When the levee breaks ne pardonne pas. Nos oreilles et nos corps sont arrivés exsangues et ravis à la fin de Going to California. Ravis de cette virée musicale multi-influences et pensant avoir tout entendu. Ce n’est évidemment pas le cas, avec cette reprise d’un vieux titre blues écrit en 1927 par Kansas Joe McCoy et Memphis Minnie. Le morceau, dont le titre signifie « Quand la digue se rompt », fait référence à la grande crue du Mississippi de 1927 qui ravagea l’Etat éponyme et les régions voisines. De nombreuses habitations furent détruites, tout comme l’économie agricole locale. Ces lourdes conséquences poussèrent des familles entières à partir chercher du travail dans les villes industrielles du Midwest, et contribuèrent à la grande migration des Afro-Américains en ce début de XXe siècle. Voilà pour l’acte de naissance, et voilà également, en pépite bis, la version originale.

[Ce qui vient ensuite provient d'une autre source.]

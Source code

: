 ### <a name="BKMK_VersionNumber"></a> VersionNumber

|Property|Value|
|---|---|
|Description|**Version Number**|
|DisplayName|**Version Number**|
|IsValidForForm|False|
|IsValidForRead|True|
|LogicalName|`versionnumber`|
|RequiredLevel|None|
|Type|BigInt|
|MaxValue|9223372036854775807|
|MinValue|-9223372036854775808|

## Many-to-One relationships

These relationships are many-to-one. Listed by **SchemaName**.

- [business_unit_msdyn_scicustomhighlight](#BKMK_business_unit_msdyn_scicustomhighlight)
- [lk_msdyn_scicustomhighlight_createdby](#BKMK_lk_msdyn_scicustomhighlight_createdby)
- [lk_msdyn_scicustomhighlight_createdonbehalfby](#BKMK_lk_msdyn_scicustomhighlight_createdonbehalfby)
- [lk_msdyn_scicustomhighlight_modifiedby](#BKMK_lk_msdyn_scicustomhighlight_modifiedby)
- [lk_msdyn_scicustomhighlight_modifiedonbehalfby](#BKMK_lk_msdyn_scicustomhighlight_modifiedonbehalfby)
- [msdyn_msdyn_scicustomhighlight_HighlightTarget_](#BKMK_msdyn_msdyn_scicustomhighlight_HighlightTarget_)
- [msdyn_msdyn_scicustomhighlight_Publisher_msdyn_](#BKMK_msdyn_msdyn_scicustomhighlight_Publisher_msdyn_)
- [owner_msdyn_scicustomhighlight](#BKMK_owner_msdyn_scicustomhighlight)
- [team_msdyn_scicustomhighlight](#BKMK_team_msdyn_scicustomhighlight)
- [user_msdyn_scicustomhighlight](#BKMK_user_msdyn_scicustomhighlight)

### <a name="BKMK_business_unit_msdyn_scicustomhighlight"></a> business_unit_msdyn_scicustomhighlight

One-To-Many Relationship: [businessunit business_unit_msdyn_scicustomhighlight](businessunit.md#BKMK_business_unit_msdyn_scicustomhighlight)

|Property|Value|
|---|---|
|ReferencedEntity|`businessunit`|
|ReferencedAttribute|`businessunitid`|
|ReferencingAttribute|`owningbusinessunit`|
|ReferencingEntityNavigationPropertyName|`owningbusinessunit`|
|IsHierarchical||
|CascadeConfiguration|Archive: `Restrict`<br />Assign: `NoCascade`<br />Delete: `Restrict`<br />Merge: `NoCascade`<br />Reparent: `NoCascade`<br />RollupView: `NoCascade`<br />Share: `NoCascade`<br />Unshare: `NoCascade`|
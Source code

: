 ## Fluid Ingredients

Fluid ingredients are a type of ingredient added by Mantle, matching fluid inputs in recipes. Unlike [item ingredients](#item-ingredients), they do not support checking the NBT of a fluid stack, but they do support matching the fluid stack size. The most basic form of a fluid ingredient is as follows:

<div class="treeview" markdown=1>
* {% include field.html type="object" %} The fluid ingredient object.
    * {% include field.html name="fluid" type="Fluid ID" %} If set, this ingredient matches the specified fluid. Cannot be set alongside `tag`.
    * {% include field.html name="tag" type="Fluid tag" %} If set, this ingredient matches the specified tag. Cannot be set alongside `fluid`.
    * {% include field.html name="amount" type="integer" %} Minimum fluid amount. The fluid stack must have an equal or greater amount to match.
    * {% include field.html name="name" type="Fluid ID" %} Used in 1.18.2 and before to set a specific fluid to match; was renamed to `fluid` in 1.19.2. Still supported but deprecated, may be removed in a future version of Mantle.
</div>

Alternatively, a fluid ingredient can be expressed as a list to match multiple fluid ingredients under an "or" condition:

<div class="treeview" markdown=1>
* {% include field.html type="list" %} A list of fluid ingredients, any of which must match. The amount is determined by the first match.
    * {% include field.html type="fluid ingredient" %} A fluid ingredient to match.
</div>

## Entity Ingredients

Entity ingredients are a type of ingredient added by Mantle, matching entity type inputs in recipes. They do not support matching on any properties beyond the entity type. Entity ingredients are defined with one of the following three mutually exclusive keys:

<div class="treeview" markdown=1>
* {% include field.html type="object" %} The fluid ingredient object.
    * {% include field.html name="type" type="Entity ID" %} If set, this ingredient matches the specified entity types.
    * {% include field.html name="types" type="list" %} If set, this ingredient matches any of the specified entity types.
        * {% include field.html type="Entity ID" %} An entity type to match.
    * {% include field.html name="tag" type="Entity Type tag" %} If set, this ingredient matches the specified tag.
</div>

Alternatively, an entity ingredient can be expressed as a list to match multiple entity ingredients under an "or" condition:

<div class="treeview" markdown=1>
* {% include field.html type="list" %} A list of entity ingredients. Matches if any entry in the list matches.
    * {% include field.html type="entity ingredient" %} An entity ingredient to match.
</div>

Evidemment, la revisite de Led Zeppelin ne va pas laisser ce titre au rang de sympathique et tranquille blues acoustique. Le groupe retouchera les paroles, mais défenestrera surtout la partie musicale : une ouverture de bucheron à la batterie, vite rejointe par un chant d’harmonica vibrant et saturé, et une guitare entêtante. Pour une introduction démentielle de presque 1 minutes 30, avant que Robert Plant ne vienne planter sa voix stratosphérique au milieu de cette jungle bluesy. S’ensuit alors une virée hypnotique et vénéneuse dans laquelle sont injectés des sons à l’envers (harmonica et écho), du phasing (technique consistant à répéter un court motif musical en le décalant, tout en augmentant et diminuant ce décalage) et du flanging (effet sonore obtenu en ajoutant au signal d’origine ce même signal, légèrement retardé). When the levee breaks par Led Zeppelin, c’est tout autant une affaire d’interprétation que de techniques sonores nouvelles que le groupe explore pour notre plus grand bonheur.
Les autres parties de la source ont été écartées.